Di fatto, è una battuta d’arresto. E ora crescono i dubbi che il nuovo reato di omicidio stradale possa essere introdotto entro la fine naturale di questa legislatura, cioè tra un anno. La sensazione che se ne debba riparlare dopo che sarà stato eletto il prossimo Parlamento c’era già tra gli addetti ai lavori, ma ha preso corpo ieri, dopo l’audizione del ministro della Giustizia, Paola Severino, alla commissione Trasporti della Camera. Severino ha frenato rispetto alle aperture mostrate tre settimane fa dal suo collega delle Infrastrutture, Corrado Passera. Mentre quest’ultimo aveva solo fatto cenno alla necessità di approfondire alcune questioni, il guardasigilli ha espresso «alcune perplessità».
«Non sono né a favore, né contro – ha detto ieri Severino –, ma, se si vuole affrontare il tema in maniera efficace, etichettare la norma come omicidio stradale non basta». Il ministro ne fa una questione puramente tecnica, che lei stessa ha già affrontato nel corso della sua carriera accademica: occorre stabilire chiaramente «se si tratta di omicidio colposo o doloso» e questo non è facile, alla luce dei princìpi generali del diritto penale.
Infatti, Severino ha ricordato che alla base di tutto resta l’elemento psicologico del reato, cioè va determinato se il responsabile dell’omicidio abbia agito per colpa (negligenza, imprudenza o imperizia) o per dolo (effettiva volontà di uccidere qualcuno).
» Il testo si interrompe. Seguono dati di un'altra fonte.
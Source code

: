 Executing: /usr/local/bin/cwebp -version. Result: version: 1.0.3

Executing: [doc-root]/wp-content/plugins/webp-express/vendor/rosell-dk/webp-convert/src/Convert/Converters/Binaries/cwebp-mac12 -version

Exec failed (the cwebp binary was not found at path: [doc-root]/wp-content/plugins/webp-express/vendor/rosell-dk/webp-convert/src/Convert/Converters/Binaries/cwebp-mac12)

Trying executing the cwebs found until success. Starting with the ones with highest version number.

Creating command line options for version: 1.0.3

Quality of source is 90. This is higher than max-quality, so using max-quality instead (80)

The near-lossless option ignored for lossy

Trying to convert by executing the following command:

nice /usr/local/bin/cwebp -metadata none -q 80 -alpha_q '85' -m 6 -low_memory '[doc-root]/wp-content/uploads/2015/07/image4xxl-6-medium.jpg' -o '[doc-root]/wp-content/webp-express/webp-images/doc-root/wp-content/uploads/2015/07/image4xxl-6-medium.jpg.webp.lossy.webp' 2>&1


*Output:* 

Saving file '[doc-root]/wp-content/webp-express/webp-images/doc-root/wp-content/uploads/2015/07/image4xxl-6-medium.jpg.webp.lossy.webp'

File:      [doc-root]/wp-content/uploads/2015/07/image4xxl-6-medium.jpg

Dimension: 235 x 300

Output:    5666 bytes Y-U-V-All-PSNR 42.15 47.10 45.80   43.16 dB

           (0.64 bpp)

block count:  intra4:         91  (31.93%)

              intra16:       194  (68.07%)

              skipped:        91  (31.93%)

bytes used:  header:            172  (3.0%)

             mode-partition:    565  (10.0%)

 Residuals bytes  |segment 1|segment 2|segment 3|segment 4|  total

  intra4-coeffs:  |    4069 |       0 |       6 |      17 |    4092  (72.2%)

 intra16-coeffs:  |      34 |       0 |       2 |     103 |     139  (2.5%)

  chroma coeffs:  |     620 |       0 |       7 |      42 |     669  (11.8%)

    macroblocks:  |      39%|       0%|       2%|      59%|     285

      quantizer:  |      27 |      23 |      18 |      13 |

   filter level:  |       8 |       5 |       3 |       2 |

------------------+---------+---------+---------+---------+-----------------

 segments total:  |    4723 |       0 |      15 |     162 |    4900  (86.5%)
Secondo il ministro, l’attuale proposta di legge sull’omicidio stradale (AC 4662, all’esame proprio della commissione Trasporti) non fa altro che attribuire «un titolo e una pena» a una fattispecie di reato. Questo «potrebbe portare addirittura al risultato opposto: un giudice che non riscontra il dolo in un omicidio compiuto alla guida dovrebbe alla fine assolvere perché il fatto non costituisce reato per mancanza di dolo».
Di conseguenza, «per costruire qualcosa che poi la giurisprudenza applicherà e dare quindi certezza della pena, occorre stabilire una fattispecie chiara sotto il profilo interpretativo». Cosa non facile per un omicidio commesso mentre si guida sotto effetto di stupefacenti o con tasso alcolemico molto alto (l’AC prevede debba superare 1,5 grammi/litro, cioè il triplo della soglia oltre la quale il conducente è considerato ebbro dal Codice della strada): in situazioni del genere è chiaro che la volontà (e quindi l’eventuale dolo) dell’omicida è spesso impossibile da ricostruire. In altre parole, bisognerebbe capire se quando era lucida, cioè prima di assumere la droga e/o l’alcol, l’omicida avesse già intenzione di guidare dopo l’assunzione. Secondo il ministro, la differenza sta «nella situazione in cui il fatto è compiuto e non potremmo mai descriverle tutte in un articolo di legge, sarà sempre il giudice a dover indicare se le circostanze determina un dolo eventuale o una colpa».
Da questo deve dipendere anche l’entità della pena. «Si può aumentarla – ha concluso Severino –, senza però illudersi che questa dia specificità alla fattispecie».